WHAT TO PRODUCE: From the records that follow, give the number of lines that include the word "defaultClient", with no further words.

(Source texts of formatted documents)
--*--
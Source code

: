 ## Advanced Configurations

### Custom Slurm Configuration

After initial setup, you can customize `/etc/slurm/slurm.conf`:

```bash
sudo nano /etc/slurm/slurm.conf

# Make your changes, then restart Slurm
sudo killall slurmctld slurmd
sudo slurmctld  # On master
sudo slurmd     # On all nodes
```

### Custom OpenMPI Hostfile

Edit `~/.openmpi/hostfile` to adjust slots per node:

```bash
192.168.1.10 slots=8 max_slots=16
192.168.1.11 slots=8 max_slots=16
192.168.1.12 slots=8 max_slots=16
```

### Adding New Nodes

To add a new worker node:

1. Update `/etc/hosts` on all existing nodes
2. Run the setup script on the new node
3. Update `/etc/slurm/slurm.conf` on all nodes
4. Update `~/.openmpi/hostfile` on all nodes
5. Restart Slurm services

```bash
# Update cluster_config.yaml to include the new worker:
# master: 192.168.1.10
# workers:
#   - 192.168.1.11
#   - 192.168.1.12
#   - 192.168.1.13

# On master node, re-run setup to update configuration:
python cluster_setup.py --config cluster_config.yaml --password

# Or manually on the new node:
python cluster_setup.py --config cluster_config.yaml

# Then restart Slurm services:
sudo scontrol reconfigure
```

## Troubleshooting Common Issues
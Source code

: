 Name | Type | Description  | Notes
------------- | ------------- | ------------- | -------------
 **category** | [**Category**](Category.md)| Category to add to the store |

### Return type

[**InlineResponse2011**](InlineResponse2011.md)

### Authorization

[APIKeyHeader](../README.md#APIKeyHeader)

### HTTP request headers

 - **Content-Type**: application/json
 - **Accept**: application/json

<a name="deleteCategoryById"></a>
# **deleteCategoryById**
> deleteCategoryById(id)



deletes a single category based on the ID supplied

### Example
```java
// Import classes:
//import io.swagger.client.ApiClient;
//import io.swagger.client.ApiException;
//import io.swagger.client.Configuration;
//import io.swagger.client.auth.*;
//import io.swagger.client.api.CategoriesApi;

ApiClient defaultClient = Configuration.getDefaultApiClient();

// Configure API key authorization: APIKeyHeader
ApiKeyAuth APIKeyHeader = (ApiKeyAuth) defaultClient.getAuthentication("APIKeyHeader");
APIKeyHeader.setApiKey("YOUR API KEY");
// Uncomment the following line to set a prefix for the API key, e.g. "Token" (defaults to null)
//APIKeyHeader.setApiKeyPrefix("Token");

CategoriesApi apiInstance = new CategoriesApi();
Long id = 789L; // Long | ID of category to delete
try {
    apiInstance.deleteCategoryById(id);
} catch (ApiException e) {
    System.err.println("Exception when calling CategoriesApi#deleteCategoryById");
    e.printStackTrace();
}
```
--*--
SOLVED EXERCISE: 2